A fatia de famílias inadimplentes avançou ligeiramente de 29,7% em abril para 29,9% em maio. Essa proporção era de 29,5% em maio de 2025.
Além disso, a fatia de famílias brasileiras afirmando que não terão condições de pagar suas dívidas em atraso, ou seja, que permanecerão inadimplentes, ficou estável em 12,3% em maio, mesma proporção vista em abril. Em maio de 2025, essa fatia era de 12,5%.
Segundo a CNC, o cartão de crédito permanece como a modalidade de dívida mais utilizada, mencionada por 84,6% das famílias endividadas.
"O dado reforça o alerta vermelho na economia pelo fato de o cartão carregar a taxa de juros mais elevada do mercado: 428,3% ao ano no crédito rotativo. A inadimplência entre as famílias que recebem até 3 salários mínimos disparou 1,7 ponto porcentual em termos mensais, atingindo a marca crítica de 38,6% em maio", frisou a entidade, em relatório.
A proporção de famílias que se consideram "muito endividadas" subiu para 17,0% em maio, maior nível desde junho de 2024.
"A configuração de curto prazo no orçamento doméstico empurrou a inadimplência geral para 29,9% em maio. Como as taxas de juros ao consumidor final reagem de forma lenta à redução da taxa Selic, o custo de carregar essas dívidas consome o poder de compra. Ainda mais, levando em conta o comportamento recente da inflação, aumentando, assim, a percepção de risco das famílias", avaliou o economista-chefe da CNC, Fabio Bentes, em nota.

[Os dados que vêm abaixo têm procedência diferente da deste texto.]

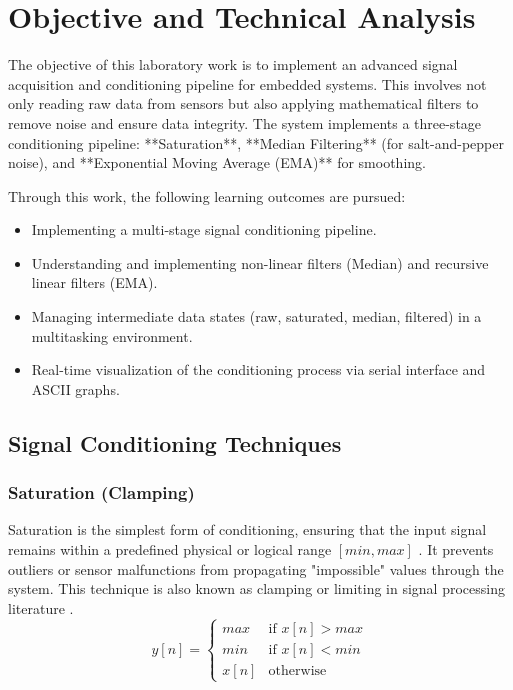 ﻿\newpage

\tableofcontents

\section{Objective and Technical Analysis}

The objective of this laboratory work is to implement an advanced signal acquisition and conditioning pipeline for embedded systems. This involves not only reading raw data from sensors but also applying mathematical filters to remove noise and ensure data integrity. The system implements a three-stage conditioning pipeline: **Saturation**, **Median Filtering** (for salt-and-pepper noise), and **Exponential Moving Average (EMA)** for smoothing.

Through this work, the following learning outcomes are pursued:
\begin{itemize}
    \item Implementing a multi-stage signal conditioning pipeline.
    \item Understanding and implementing non-linear filters (Median) and recursive linear filters (EMA).
    \item Managing intermediate data states (raw, saturated, median, filtered) in a multitasking environment.
    \item Real-time visualization of the conditioning process via serial interface and ASCII graphs.
\end{itemize}

\subsection{Signal Conditioning Techniques}

\subsubsection{Saturation (Clamping)}
Saturation is the simplest form of conditioning, ensuring that the input signal remains within a predefined physical or logical range $[min, max]$ \cite{signal_processing}. It prevents outliers or sensor malfunctions from propagating "impossible" values through the system. This technique is also known as clamping or limiting in signal processing literature \cite{oppenheim}.
\begin{equation}
y[n] = \begin{cases} 
max & \text{if } x[n] > max \\
min & \text{if } x[n] < min \\
x[n] & \text{otherwise}
\end{cases}
\end{equation}

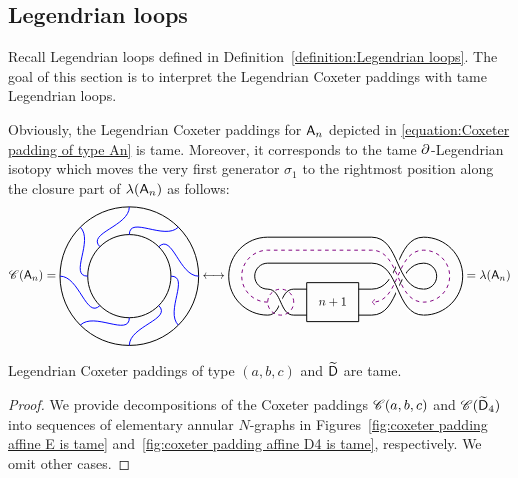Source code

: \subsection{Legendrian loops}\label{sec:legendrian loop}
Recall Legendrian loops defined in Definition~\ref{definition:Legendrian loops}.
The goal of this section is to interpret the Legendrian Coxeter paddings with tame Legendrian loops.

Obviously, the Legendrian Coxeter paddings for $\mathsf{A}_n$ depicted in \eqref{equation:Coxeter padding of type An} is tame.
Moreover, it corresponds to the tame $\partial$-Legendrian isotopy which moves the very first generator $\sigma_1$ to the rightmost position along the closure part of $\lambda(\mathsf{A}_n)$ as follows:
\[
\coxeterpadding(\dynA_n)=
\begin{tikzpicture}[baseline=-.5ex,scale=0.4]
\draw[thick] (0,0) circle (5) (0,0) circle (3);
\foreach \i in {45, 90, ..., 360} {
\draw[blue, thick] (\i:5) to[out=\i-180,in=\i+45] (\i+45:3);
}
\end{tikzpicture}
\longleftrightarrow
\begin{tikzpicture}[baseline=-.5ex, scale=1.5]
\draw[thick] (-3, -0.75) to[out=0,in=180] (-2.5, -0.25) -- (-2.25, -0.25);
\draw[white, line width=5] (-3, -0.25) to[out=0,in=180] (-2.5, -0.75);
\draw[thick] (-3, -0.25) to[out=0,in=180] (-2.5, -0.75) -- (-2.25, -0.75);
\draw[thick] (-2.25, -0.125) rectangle (-1.25, -0.875) (-1.75, -0.5) node {$n+1$};
\draw[thick] (-1.25, -0.25) -- (-1, -0.25);
\draw[thick] (-1.25, -0.75) -- (-1, -0.75);
\draw[thick] (-1, -0.25) to[out=0,in=180] (0,0.75) arc (90:-90:0.75);
\draw[thick] (-1, -0.75) to[out=0,in=180] (0,0.25) arc (90:-90:0.25);
\draw[white, line width=5] (-1,0.25) to[out=0,in=180] (0, -0.75);
\draw[white, line width=5] (-1,0.75) to[out=0,in=180] (0, -0.25);
\draw[thick] (-3, -0.25) arc (-90:-270:0.25) -- (-1,0.25) to[out=0,in=180] (0, -0.75);
\draw[thick] (-3, -0.75) arc (-90:-270:0.75) -- (-1,0.75) to[out=0,in=180] (0, -0.25);
\draw[thick, violet, dashed] (-2.75, -0.5) circle (0.25);
\draw[thick, violet, dashed, ->] (-3,-0.5) arc (-90:-270:0.5) -- (-1, 0.5) to[out=0,in=180] (0, -0.5) arc (-90:90:0.5) to[out=180,in=0] (-1, -0.5);
\end{tikzpicture}
=\legendrian(\dynA_n)
\]

\begin{lemma}
Legendrian Coxeter paddings of type $(a,b,c)$ and $\widetilde{\mathsf{D}}$ are tame.
\end{lemma}
\begin{proof}
We provide decompositions of the Coxeter paddings $\mathscr{C}(a,b,c)$ and $\mathscr{C}(\widetilde{\mathsf{D}}_4)$ into sequences of elementary annular $N$-graphs in Figures~\ref{fig:coxeter padding affine E is tame} and~\ref{fig:coxeter padding affine D4 is tame}, respectively. We omit other cases.
\end{proof}


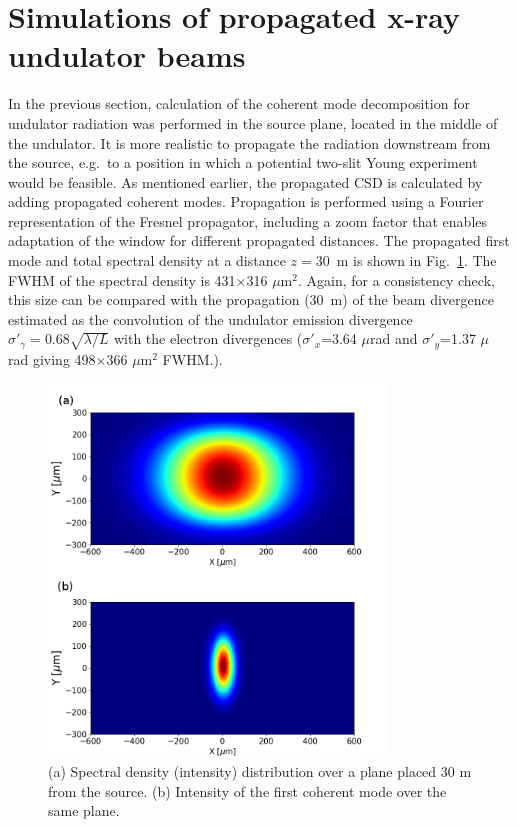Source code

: \documentclass[%
 reprint,
 amsmath,amssymb,
 aps,
]{revtex4-1}
\begin{document}
\section{Simulations of propagated x-ray undulator beams}

In the previous section, calculation of the coherent mode decomposition for undulator radiation was performed in the source plane, located in the middle of the undulator. It is more realistic to propagate the radiation downstream from the source, e.g.~to a position in which a potential two-slit Young experiment would be feasible. As mentioned earlier, the propagated CSD is calculated by adding  propagated coherent modes. Propagation is performed using a Fourier representation of the Fresnel propagator, including a zoom factor \cite{schmidt,pirro} that enables adaptation of the window for different propagated distances. The propagated first mode and total spectral density at a distance $z=30$~m is shown in Fig.~\ref{spectral_density_propagated}. The FWHM of the spectral density is 431$\times$316 $\mu$m$^2$. Again, for a consistency check, this size can be compared with the propagation (30~m) of the beam divergence estimated as the convolution of the undulator emission divergence $\sigma'_\gamma=0.68\sqrt{\lambda/L}$ with the electron divergences ($\sigma'_x$=3.64 $\mu$rad and $\sigma'_y$=1.37 $\mu$ rad giving 498$\times$366 $\mu$m$^2$ FWHM.). 

\begin{figure}
\includegraphics[width=9.0cm]{Figures/spectral_density_propagated.png}
\caption{(a) Spectral density (intensity) distribution over a plane placed 30 m from the source. (b) Intensity of the first coherent mode over the same plane.}
\label{spectral_density_propagated}%
\end{figure}
\end{document}
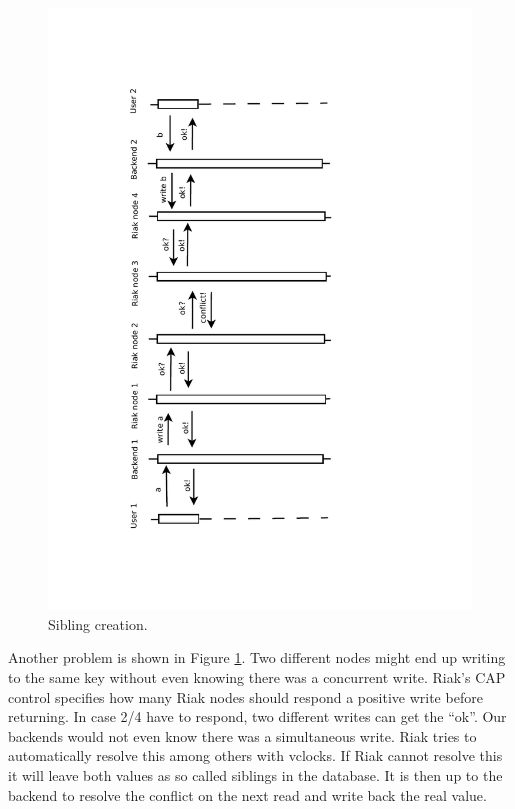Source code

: \documentclass[11pt,a4paper]{report}
\begin{document}
\begin{figure}[htbp!]
 \hspace{-3cm}
 \includegraphics[width=\textwidth, angle=-90]{./graphics/Concurrency_-_Siblings.pdf}
 \vspace{-4cm}
 \caption{Sibling creation.}
 \label{fig:concurrency:siblings}
\end{figure}
Another problem is shown in Figure \ref{fig:concurrency:siblings}.
Two different nodes might end up writing to the same key without even knowing
there was a concurrent write.
Riak's CAP control specifies how many Riak nodes should respond a positive write
before returning.
In case 2/4 have to respond, two different writes can get the ``ok''.
Our backends would not even know there was a simultaneous write.
Riak tries to automatically resolve this among others with vclocks.
If Riak cannot resolve this it will leave both values as so called siblings
in the database.
It is then up to the backend to resolve the conflict on the next read
and write back the real value.
\end{document}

Por outro lado, houve ampliação dos prazos de pagamento, com 33,3% das famílias possuindo dívidas por mais de um ano, e uma redução do porcentual médio de comprometimento da renda para 29,3%, disse a entidade.
Entre os inadimplentes, 49,3% relataram terem débitos vencidos há mais de 90 dias, menor fatia para este ano. O tempo médio de atraso nas contas dos inadimplentes caiu para 65 dias.
"Diante das projeções da CNC que apontam novas altas do endividamento bruto nos próximos meses, as expectativas do mercado se voltam para o recém-lançado Desenrola 2.0. O programa federal traz a expectativa de repetir a desaceleração de indicadores, observada na primeira versão do programa, em 2023", apontou a CNC.